Yajibela – baskets for life from Burkina Faso

It all started, trying to find a way to help women in Burkina Faso to find a means to make a living for themselves and their families. Their tradition is basket weaving, my passion is basket weaving, says Eva Seidenfaden, the initiator of this self help project. Eva says:  “we looked at how my and their knowledge could be made into products that would support the women”. Eva comes from Denmark. 10 years ago, she visited Burkina Faso, one of the poorest African counties. She made it her mission to help with the knowledge she had, basket weaving, and founded  work groups in Ougadougou the capital and in Banfora the South of the country. Suitable materials had to be found and tested for quality, durability and price. The materials where tested, work schedules set up and weaving techniques exchanged and tried out. Transport  had to be organised, wages to be paid, customers had to be found. A simple product, yet an extensive list of tasks to be looked at and consistently followed through. “It has taken a number of years to get all details in order and the production and selling chain working, and now it is a self sustaining, working business”, Eva says proudly, and we salute her!

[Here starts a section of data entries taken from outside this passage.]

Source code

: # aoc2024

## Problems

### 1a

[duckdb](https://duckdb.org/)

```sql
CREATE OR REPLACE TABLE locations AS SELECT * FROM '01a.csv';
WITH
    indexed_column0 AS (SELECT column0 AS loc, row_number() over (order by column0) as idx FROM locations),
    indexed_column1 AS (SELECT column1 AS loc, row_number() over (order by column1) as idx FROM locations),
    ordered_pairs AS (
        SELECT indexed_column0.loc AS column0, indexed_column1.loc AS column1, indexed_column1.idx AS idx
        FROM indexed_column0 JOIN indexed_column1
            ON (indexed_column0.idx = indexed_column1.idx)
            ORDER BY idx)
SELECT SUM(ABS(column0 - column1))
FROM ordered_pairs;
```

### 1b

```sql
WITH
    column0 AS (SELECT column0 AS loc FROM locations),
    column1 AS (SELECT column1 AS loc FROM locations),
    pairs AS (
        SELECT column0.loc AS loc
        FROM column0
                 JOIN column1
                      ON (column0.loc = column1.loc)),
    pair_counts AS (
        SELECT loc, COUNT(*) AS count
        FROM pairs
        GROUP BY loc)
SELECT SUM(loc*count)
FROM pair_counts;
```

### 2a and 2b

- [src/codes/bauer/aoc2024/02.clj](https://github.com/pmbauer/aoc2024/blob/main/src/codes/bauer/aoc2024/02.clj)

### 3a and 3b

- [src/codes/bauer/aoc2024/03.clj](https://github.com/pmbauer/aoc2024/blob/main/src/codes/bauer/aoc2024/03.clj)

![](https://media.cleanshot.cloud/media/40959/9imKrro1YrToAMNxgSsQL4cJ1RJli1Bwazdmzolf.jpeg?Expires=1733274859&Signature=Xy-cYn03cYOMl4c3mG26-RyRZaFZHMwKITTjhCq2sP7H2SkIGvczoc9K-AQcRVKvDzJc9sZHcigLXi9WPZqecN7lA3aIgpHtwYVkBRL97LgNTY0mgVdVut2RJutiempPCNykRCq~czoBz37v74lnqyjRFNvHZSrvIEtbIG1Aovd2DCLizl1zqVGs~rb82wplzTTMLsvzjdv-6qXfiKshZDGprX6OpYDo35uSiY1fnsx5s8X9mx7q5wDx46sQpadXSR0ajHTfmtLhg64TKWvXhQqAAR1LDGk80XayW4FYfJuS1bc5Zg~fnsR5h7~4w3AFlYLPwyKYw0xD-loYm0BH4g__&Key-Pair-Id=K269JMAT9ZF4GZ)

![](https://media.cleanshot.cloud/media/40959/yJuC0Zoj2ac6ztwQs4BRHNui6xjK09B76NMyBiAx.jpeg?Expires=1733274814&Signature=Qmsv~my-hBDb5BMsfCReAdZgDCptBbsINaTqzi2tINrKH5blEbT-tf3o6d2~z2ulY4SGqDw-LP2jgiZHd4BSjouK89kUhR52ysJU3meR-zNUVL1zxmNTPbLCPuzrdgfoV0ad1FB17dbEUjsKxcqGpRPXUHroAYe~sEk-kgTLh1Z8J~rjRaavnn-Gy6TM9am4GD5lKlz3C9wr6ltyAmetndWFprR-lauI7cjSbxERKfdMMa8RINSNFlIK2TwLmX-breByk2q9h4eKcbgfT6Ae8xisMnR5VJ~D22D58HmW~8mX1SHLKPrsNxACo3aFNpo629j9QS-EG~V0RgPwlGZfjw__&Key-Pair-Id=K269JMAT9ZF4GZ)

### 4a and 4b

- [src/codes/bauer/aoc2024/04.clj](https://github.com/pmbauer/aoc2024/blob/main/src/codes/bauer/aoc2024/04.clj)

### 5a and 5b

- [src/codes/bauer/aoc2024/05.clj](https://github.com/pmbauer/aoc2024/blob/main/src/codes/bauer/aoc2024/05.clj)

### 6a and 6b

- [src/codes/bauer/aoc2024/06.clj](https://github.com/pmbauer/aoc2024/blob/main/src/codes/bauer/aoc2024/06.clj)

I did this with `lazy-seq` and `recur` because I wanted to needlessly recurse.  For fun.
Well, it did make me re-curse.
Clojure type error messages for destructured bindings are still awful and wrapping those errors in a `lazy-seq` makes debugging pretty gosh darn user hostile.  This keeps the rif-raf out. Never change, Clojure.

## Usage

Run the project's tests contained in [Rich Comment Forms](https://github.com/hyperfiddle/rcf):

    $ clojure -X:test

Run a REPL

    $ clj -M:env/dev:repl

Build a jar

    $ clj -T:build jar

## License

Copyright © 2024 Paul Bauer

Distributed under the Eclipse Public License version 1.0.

It takes a day to weave one basket and the women are paid equal pay to what a bricklayer earns a day. 50 women have made more than 3000 baskets until now. The baskets are based on an original Danish basket weaving design but each weaver is encouraged to add their own weaving patterns or colour to their product. A number of different techniques are used and the women choose the technique, pattern and colour for their basket. The shopping baskets are designed to fit into standard supermarket trolleys to make them easy to use for the shopping task. The bicycle baskets have a ‘Klickfix’ device, enabling to easily click the basket on and off a bicycle. The latest project is the waste paper basket, a great universal product for any age, which hopefully will find many fans.

These women do not enjoy the security and comfort of life we are used to. There is no alternative of work available other than heavy, low paid hard labour. The basket weaving is not just paying an acceptable wage, the organised work has helped to create a sense of community, self help initiatives in many aspects of every day needs. From a social point of view the project has brought a very positive spirit with nice atmosphere, creating new ideas and initiatives, instead of long days of hard labour, uncertainty and worries. The baskets are sold in local African markets, in Denmark and now also at Skandium. Eva is proud, her groups of weavers are able to deliver high quality products, stay in budget and deliver in time. This gives high hope, the project will grow, find new markets and give people a steady income. When we buy a basket, we have paid a days wage for the woman who made it, helping each of them to sustain her family.